◆ TASK TO CARRY OUT ◆
Your task is to copy each line of the records that includes the string "template".

◆ EXERCISE INPUT ◆

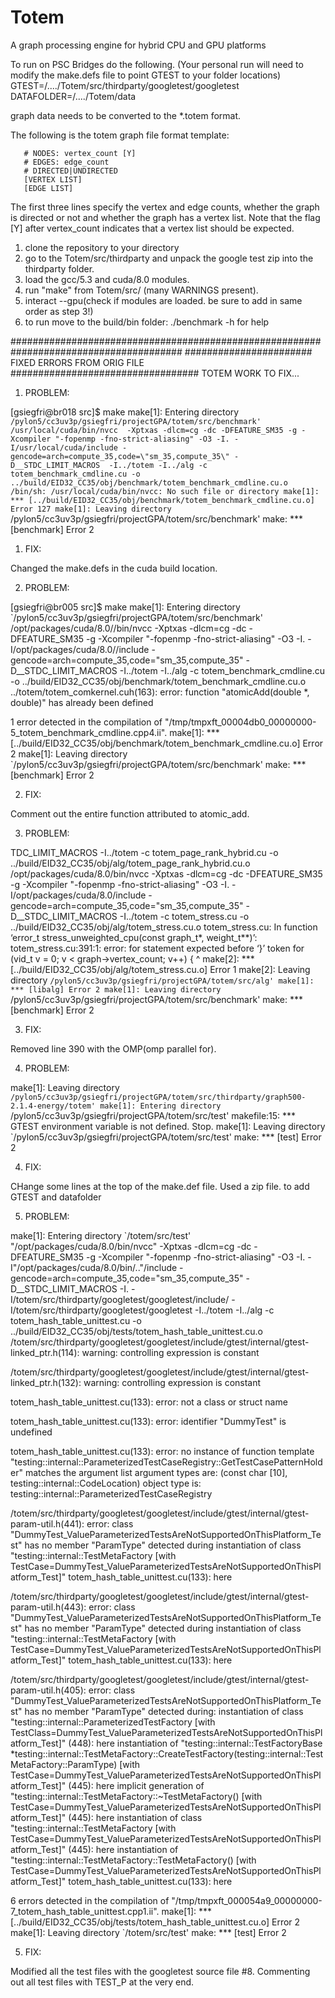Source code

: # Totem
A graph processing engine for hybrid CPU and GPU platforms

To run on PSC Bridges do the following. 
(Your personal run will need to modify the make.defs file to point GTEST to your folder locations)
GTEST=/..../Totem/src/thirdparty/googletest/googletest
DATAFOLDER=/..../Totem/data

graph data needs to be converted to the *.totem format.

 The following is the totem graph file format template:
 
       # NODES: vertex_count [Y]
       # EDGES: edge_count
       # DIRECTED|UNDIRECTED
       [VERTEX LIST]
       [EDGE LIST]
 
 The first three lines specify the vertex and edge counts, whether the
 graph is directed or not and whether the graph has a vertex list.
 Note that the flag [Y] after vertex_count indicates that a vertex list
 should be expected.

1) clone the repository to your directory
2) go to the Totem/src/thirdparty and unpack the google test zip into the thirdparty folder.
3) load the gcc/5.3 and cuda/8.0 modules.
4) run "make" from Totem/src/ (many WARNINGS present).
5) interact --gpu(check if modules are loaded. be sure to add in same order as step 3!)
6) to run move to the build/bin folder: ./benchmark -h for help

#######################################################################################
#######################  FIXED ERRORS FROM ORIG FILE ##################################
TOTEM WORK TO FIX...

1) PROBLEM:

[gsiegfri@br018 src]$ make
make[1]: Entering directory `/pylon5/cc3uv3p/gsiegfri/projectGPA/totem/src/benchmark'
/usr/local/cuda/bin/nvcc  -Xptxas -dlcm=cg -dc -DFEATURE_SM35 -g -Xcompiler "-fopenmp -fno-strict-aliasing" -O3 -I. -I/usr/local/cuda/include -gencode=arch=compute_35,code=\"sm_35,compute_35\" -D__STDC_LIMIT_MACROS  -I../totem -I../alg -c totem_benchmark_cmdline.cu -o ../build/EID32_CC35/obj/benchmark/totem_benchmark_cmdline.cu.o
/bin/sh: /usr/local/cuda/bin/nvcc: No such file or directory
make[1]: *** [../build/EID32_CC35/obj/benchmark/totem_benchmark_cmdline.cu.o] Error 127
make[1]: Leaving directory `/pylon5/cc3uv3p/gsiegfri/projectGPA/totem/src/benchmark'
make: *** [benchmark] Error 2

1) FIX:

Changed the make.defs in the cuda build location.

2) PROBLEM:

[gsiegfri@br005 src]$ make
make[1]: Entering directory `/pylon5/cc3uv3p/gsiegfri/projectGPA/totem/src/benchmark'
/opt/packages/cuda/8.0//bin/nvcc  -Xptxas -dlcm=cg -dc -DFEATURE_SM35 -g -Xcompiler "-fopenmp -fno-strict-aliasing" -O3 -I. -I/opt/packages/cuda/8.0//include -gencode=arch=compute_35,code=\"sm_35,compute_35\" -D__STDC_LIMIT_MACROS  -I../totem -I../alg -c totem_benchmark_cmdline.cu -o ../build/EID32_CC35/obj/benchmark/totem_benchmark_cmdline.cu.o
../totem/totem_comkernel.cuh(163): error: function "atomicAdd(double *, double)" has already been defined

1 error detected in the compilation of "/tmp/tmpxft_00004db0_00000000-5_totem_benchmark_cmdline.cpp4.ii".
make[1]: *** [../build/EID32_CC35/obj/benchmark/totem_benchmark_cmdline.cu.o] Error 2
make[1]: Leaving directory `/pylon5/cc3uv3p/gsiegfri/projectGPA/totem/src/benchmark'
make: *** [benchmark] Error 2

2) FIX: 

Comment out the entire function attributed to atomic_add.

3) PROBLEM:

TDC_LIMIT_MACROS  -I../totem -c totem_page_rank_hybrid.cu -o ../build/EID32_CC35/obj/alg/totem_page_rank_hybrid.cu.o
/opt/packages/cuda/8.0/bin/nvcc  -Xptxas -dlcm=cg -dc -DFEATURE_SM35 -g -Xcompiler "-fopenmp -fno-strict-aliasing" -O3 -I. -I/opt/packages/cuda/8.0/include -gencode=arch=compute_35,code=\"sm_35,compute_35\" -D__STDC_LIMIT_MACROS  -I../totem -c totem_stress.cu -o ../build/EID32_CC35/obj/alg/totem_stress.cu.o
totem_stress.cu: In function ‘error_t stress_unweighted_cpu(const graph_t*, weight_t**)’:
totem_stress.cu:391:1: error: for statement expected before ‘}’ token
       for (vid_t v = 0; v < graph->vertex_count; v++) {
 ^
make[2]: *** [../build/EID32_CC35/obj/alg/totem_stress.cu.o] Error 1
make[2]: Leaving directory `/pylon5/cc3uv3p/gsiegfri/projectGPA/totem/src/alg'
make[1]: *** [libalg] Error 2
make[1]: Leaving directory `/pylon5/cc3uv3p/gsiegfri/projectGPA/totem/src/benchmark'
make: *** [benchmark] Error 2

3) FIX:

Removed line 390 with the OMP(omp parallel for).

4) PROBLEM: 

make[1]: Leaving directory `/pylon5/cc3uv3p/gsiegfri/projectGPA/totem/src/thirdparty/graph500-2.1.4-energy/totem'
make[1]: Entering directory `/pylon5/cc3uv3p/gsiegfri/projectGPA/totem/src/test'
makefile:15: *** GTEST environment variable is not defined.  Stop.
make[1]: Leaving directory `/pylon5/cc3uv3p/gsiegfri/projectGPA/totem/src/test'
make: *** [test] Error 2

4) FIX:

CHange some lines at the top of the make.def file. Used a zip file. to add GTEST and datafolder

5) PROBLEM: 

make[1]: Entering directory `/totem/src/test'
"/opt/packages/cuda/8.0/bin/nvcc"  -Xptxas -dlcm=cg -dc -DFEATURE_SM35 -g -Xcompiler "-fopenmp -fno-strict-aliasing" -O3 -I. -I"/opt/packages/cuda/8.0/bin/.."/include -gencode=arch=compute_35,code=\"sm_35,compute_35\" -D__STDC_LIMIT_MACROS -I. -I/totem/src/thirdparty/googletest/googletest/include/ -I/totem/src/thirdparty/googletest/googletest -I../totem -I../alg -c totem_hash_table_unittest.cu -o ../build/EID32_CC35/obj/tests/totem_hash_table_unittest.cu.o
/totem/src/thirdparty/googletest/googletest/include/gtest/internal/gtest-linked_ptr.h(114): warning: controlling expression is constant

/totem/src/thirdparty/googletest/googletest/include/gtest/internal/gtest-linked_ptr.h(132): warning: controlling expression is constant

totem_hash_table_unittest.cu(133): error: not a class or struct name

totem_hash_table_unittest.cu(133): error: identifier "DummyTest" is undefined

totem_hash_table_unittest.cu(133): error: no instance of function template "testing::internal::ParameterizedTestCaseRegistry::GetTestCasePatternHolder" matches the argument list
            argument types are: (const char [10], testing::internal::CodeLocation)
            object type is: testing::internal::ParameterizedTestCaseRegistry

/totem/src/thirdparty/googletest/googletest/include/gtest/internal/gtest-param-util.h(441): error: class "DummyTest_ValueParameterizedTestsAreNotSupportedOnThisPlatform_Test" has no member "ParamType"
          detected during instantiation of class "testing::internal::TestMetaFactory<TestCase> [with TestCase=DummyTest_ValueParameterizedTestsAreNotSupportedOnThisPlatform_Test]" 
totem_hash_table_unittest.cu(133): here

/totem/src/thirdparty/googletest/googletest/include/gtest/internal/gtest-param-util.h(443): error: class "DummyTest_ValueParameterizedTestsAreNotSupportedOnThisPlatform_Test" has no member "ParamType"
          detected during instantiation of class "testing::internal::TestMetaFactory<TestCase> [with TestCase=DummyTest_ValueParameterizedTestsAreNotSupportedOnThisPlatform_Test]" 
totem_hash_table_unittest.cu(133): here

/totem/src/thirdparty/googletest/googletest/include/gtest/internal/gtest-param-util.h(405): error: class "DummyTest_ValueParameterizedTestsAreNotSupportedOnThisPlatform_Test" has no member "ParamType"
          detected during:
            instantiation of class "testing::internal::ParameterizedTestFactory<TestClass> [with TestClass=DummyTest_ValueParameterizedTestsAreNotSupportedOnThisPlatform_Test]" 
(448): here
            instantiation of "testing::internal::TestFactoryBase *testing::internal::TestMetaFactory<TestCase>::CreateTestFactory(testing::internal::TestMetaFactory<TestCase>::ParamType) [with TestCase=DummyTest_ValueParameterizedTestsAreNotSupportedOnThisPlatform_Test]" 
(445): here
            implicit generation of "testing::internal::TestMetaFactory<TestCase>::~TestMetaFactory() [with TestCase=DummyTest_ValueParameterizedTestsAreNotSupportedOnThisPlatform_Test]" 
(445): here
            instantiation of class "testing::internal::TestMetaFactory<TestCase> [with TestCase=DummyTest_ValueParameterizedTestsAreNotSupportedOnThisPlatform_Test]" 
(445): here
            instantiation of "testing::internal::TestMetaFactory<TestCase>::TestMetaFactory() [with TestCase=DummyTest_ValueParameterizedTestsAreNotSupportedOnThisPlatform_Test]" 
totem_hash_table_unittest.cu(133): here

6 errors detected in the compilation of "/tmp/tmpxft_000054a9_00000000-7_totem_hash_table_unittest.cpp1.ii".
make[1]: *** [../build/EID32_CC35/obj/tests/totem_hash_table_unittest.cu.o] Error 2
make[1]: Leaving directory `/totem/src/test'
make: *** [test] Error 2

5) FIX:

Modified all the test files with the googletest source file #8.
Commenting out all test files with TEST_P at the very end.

◆ EXERCISE SOLUTION ◆
 The following is the totem graph file format template:
totem_hash_table_unittest.cu(133): error: no instance of function template "testing::internal::ParameterizedTestCaseRegistry::GetTestCasePatternHolder" matches the argument list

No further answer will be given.